In the end I found the vein, and then opened the abdomen and restitched it (we practiced on wetsuit material first). In the middle of restitching the muscle (which, incidentally was much easier than restitching the skin) my rat died.
It certainly didn't regain consciousness, which was good. And given how under it was I doubt it felt any pain. And even if the level of anesthetic hadn't killed it it still would have been put down at the end of the day.
I apologised to it anyway. :-(
I decided in the end not to practice putting the catheter in, mostly because I couldn't really envisage any situation where I might need to do that. The nice course admin person found me a syringe so I could practice gavaging on my dead rat which was good - I'd much rather get the feel for it on something that I know isn't going to be hurt. And I will be gavaging on mice - may as well start with something larger and get the hang of that first.
Next week is the "Administration of substances" course, which will involve a lot of taking blood from the mice and practicing injecting. We also have a plastic rat to practice injections on.
The initial "theory" part of the course was mostly interesting. The ethics of animal work end up being very personal - everyone has to come to terms with working in their own way. I'm not hugely happy about needing to work with mice, but I can deal with the initial part of the experiment (feed mice lettuce, take blood for Ab levels) at least. Challenge with parasites (assuming there are significant Ab levels) will be the interesting bit, but I'll deal with that when/if we get to it.
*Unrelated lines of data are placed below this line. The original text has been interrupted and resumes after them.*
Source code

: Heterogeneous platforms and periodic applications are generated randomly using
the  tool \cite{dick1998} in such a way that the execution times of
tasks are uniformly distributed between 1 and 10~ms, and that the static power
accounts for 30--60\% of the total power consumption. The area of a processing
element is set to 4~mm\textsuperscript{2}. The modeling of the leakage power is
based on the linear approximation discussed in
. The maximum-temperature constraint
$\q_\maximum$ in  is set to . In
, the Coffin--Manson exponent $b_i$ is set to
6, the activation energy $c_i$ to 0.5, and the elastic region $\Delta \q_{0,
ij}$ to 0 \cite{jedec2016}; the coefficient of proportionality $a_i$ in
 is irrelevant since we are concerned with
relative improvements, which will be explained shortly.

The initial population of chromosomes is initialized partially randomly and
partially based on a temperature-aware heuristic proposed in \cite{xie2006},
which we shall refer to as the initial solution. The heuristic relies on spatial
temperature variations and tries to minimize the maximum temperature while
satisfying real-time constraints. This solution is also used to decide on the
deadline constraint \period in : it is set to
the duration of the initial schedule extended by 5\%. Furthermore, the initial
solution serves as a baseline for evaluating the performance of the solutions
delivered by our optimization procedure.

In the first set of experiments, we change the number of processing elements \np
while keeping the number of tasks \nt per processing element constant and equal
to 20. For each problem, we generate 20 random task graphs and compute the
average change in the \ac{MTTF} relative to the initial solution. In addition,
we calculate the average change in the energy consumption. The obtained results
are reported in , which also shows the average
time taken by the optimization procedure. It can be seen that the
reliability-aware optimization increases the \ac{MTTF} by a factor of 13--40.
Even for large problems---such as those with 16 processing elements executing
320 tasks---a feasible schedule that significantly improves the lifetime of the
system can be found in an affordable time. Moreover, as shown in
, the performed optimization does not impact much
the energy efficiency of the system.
I'd be happier doing the Ab stuff on humans, but unfortunately we can't at this stage. The cancer clinical trials were different, given that the patients had failed all other treatments available. Until there's some evidence (via animal work) that there is a protective response with vaccines they can't be tried on humans. And even then, as the recent HIV vaccine trial showed, promising results don't always translate across species. I still find it ethically dodgy that HIV vaccine and treatment trials are invariably tried out in the third world though. Blood Sisters by Greg Egan (in the Axiomatic collection) looked at the problems with current drug trials and a possible solution that companies would use to get around the ethical problems of having to end trials before enough statistically significant data is gathered.
Still. I'm hoping that if there is reincarnation I don't come back as a lab rat.